Provenance - Dr J W H Grice (1891-1976) collection, labelled no.8. Cf. a large turquoise-inlaid bamboo-veneer box and cover, Qianlong period (1736-1795) sold for 860,000 HKD by Sotheby's, Hong Kong, Fine Chinese Ceramics and Works of Art, 8 April 2011, Lot 3329, similarly set with turquoise flower heads.

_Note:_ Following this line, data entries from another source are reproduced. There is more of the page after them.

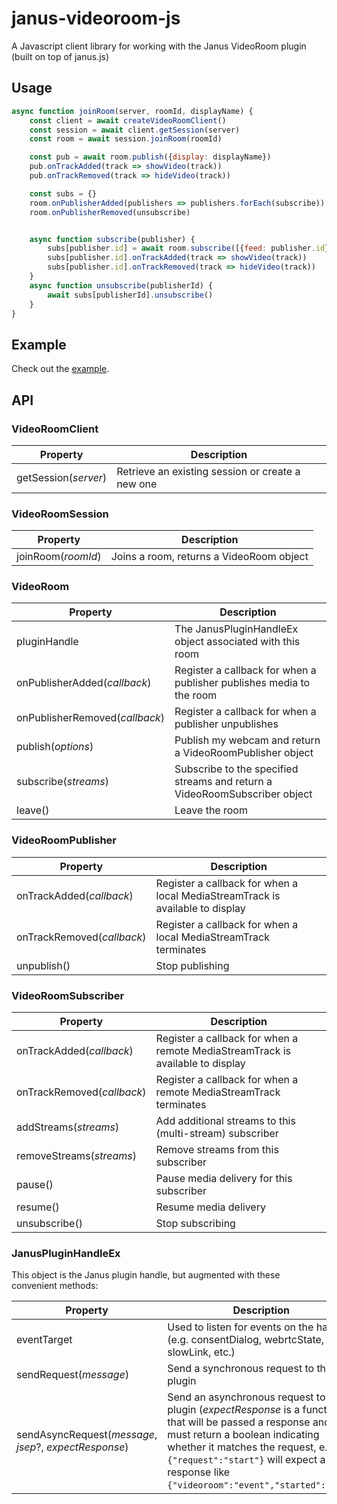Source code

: # janus-videoroom-js
A Javascript client library for working with the Janus VideoRoom plugin (built on top of janus.js)

## Usage
```javascript
async function joinRoom(server, roomId, displayName) {
    const client = await createVideoRoomClient()
    const session = await client.getSession(server)
    const room = await session.joinRoom(roomId)

    const pub = await room.publish({display: displayName})
    pub.onTrackAdded(track => showVideo(track))
    pub.onTrackRemoved(track => hideVideo(track))

    const subs = {}
    room.onPublisherAdded(publishers => publishers.forEach(subscribe))
    room.onPublisherRemoved(unsubscribe)


    async function subscribe(publisher) {
        subs[publisher.id] = await room.subscribe([{feed: publisher.id}])
        subs[publisher.id].onTrackAdded(track => showVideo(track))
        subs[publisher.id].onTrackRemoved(track => hideVideo(track))
    }
    async function unsubscribe(publisherId) {
        await subs[publisherId].unsubscribe()
    }
}
```

## Example
Check out the [example](https://ken107.github.io/janus-videoroom-js/example.html).

## API

### VideoRoomClient
| Property | Description |
| -------- | ----------- |
| getSession(_server_) | Retrieve an existing session or create a new one |

### VideoRoomSession
| Property | Description |
| -------- | ----------- |
| joinRoom(_roomId_) | Joins a room, returns a VideoRoom object |

### VideoRoom
| Property | Description |
| -------- | ----------- |
| pluginHandle | The JanusPluginHandleEx object associated with this room |
| onPublisherAdded(_callback_) | Register a callback for when a publisher publishes media to the room |
| onPublisherRemoved(_callback_) | Register a callback for when a publisher unpublishes |
| publish(_options_) | Publish my webcam and return a VideoRoomPublisher object |
| subscribe(_streams_) | Subscribe to the specified streams and return a VideoRoomSubscriber object |
| leave() | Leave the room |

### VideoRoomPublisher
| Property | Description |
| -------- | ----------- |
| onTrackAdded(_callback_) | Register a callback for when a local MediaStreamTrack is available to display |
| onTrackRemoved(_callback_) | Register a callback for when a local MediaStreamTrack terminates |
| unpublish() | Stop publishing |

### VideoRoomSubscriber
| Property | Description |
| -------- | ----------- |
| onTrackAdded(_callback_) | Register a callback for when a remote MediaStreamTrack is available to display |
| onTrackRemoved(_callback_) | Register a callback for when a remote MediaStreamTrack terminates |
| addStreams(_streams_) | Add additional streams to this (multi-stream) subscriber |
| removeStreams(_streams_) | Remove streams from this subscriber |
| pause() | Pause media delivery for this subscriber |
| resume() | Resume media delivery |
| unsubscribe() | Stop subscribing |

### JanusPluginHandleEx
This object is the Janus plugin handle, but augmented with these convenient methods:

| Property | Description |
| -------- | ----------- |
| eventTarget | Used to listen for events on the handle (e.g. consentDialog, webrtcState, slowLink, etc.) |
| sendRequest(_message_) | Send a synchronous request to the plugin |
| sendAsyncRequest(_message_, _jsep_?, _expectResponse_) | Send an asynchronous request to the plugin (_expectResponse_ is a function that will be passed a response and must return a boolean indicating whether it matches the request, e.g. a `{"request":"start"}` will expect a response like `{"videoroom":"event","started":"ok"}`) |
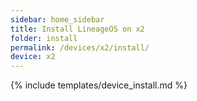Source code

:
 ```yaml
---
sidebar: home_sidebar
title: Install LineageOS on x2
folder: install
permalink: /devices/x2/install/
device: x2
---
```

{% include templates/device_install.md %}

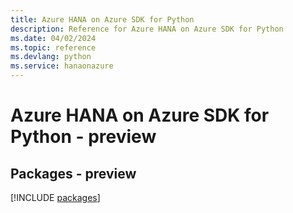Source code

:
 ```yaml
---
title: Azure HANA on Azure SDK for Python
description: Reference for Azure HANA on Azure SDK for Python
ms.date: 04/02/2024
ms.topic: reference
ms.devlang: python
ms.service: hanaonazure
---
```

# Azure HANA on Azure SDK for Python - preview
## Packages - preview
[!INCLUDE [packages](hana-on-azure-index.md)]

CONDITION: The cover and base are slightly warped so no longer fit properly. A number of the inlaid turquoise flowers are missing. The cover is grubby with small losses, fine cracks and lifting to the veneer. The base has lost most of the inner flange and has fine cracks and lifting to the veneer.
Provenance
Dr John William Hawksley Grice (1891-1976) is regarded as a very important collector of carving in Britain; at the time he was collecting, he appears to have been unique among his peers for admiring Qing dynasty carvings. He wrote about 'Chinese Bamboo Carving' in Country Life in 1954, one of the first articles in English on the subject, and at the time he was collecting he appears to have been unique among his peers for admiring late carving. Dr Grice and his wife Kathleen moved to China in 1922 and he worked as a doctor in Tianjin for 30 years. He built his ivory and bamboo collection in China in the decades he spent there before leaving in 1952. He gave a sizeable proportion of his carved bamboo collection to London's Victoria and Albert Museum and donated other ivories and bamboo to the British Museum.